Extract every line below that contains the word "width".
BEGIN ENTRIES SUPPLIED
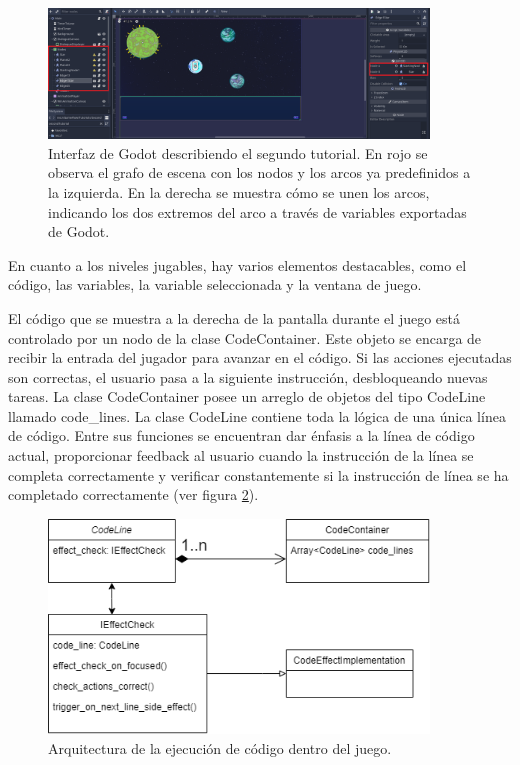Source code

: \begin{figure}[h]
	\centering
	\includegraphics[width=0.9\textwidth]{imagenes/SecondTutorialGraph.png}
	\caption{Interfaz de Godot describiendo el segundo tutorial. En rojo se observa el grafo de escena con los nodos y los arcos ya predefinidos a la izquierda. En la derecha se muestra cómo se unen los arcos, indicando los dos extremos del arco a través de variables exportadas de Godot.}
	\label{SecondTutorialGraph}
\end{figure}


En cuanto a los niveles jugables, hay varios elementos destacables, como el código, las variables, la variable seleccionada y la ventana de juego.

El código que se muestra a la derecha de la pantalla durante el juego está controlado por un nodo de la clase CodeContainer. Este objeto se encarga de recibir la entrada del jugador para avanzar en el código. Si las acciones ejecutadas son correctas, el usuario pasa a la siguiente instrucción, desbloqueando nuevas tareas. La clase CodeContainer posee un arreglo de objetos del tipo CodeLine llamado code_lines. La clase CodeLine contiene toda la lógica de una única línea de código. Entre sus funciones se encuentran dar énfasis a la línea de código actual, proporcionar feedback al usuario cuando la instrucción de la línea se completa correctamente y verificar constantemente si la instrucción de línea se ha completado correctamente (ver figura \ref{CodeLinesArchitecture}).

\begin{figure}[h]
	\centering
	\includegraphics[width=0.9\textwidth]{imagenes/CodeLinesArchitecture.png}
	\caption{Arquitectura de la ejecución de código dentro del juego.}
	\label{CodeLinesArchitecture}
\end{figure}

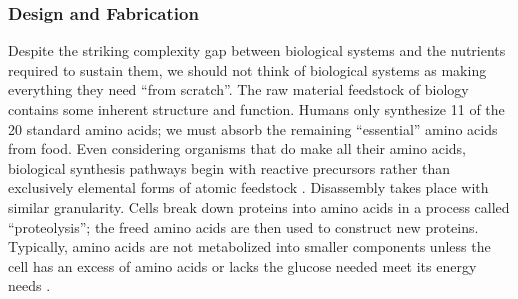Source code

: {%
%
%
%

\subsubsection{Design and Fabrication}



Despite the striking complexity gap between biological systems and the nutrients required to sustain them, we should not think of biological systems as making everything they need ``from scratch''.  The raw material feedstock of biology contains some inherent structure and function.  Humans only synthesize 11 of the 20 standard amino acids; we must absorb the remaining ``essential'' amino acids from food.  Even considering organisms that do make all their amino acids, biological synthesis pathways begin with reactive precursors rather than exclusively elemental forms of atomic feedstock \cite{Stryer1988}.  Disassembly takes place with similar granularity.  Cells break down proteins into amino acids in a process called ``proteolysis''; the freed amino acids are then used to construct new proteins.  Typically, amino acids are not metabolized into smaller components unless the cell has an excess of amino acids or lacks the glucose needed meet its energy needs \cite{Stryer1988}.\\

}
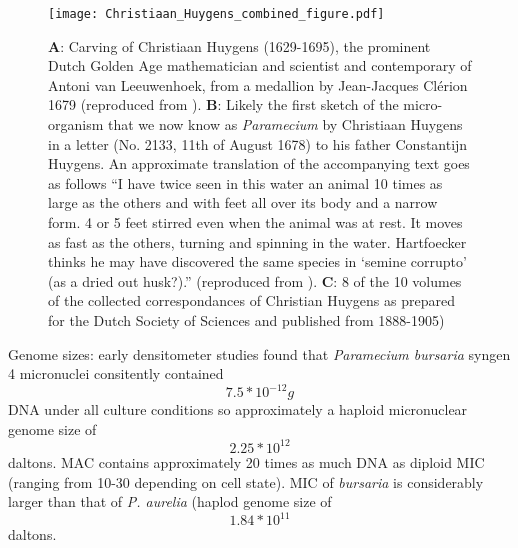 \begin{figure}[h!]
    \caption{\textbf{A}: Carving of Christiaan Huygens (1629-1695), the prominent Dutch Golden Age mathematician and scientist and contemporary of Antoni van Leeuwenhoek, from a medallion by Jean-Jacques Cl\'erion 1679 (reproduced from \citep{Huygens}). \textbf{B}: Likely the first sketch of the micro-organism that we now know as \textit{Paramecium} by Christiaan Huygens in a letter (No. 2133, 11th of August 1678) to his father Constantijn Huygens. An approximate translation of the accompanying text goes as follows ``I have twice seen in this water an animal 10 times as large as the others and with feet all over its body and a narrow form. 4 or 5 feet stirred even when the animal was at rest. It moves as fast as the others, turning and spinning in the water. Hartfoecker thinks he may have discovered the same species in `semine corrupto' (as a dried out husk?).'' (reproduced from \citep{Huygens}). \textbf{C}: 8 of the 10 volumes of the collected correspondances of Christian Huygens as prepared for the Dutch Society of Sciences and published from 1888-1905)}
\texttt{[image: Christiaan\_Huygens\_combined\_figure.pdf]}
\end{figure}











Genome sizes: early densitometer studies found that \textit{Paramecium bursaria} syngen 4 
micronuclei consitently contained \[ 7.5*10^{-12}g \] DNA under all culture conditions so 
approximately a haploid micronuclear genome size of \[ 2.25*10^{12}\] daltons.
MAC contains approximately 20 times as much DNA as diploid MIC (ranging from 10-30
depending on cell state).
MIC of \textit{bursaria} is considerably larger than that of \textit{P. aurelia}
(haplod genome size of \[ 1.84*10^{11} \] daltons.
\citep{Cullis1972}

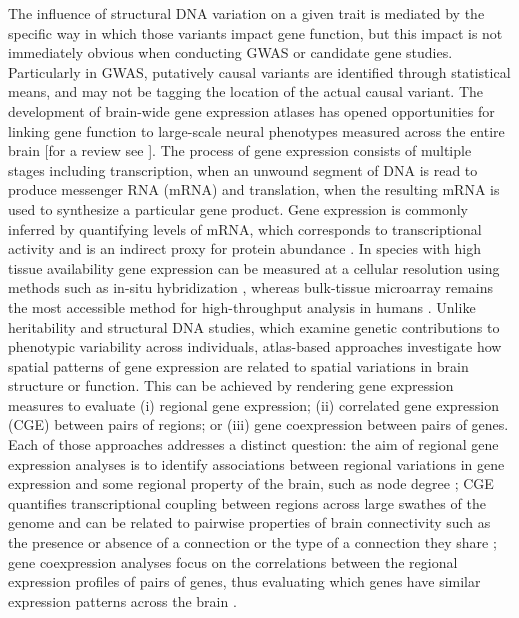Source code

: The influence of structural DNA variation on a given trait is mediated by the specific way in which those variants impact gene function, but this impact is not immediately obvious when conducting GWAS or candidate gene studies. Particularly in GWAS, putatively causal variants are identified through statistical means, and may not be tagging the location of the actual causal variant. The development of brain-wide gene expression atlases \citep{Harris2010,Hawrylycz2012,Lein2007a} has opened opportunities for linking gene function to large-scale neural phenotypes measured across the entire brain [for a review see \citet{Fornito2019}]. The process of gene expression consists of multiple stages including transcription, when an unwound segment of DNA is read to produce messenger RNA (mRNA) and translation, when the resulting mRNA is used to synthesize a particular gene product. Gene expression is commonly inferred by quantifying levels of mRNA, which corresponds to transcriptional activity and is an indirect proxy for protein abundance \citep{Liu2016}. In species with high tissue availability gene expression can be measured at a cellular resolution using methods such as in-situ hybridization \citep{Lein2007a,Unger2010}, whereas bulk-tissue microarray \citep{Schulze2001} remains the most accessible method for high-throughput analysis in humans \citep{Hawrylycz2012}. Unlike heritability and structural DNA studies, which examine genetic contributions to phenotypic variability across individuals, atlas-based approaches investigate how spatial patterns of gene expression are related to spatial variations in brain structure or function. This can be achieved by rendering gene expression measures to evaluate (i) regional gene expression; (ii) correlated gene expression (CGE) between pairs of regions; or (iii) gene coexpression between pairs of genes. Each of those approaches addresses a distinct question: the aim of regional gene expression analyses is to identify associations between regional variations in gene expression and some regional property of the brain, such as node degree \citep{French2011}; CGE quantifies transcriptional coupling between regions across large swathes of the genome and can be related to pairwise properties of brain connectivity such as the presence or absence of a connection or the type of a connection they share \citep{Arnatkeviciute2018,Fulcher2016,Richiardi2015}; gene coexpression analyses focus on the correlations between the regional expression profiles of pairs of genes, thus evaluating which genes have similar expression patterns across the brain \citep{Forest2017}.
END ENTRIES SUPPLIED
*RESPONSE AREA:*
	\includegraphics[width=0.9\textwidth]{imagenes/SecondTutorialGraph.png}
	\includegraphics[width=0.9\textwidth]{imagenes/CodeLinesArchitecture.png}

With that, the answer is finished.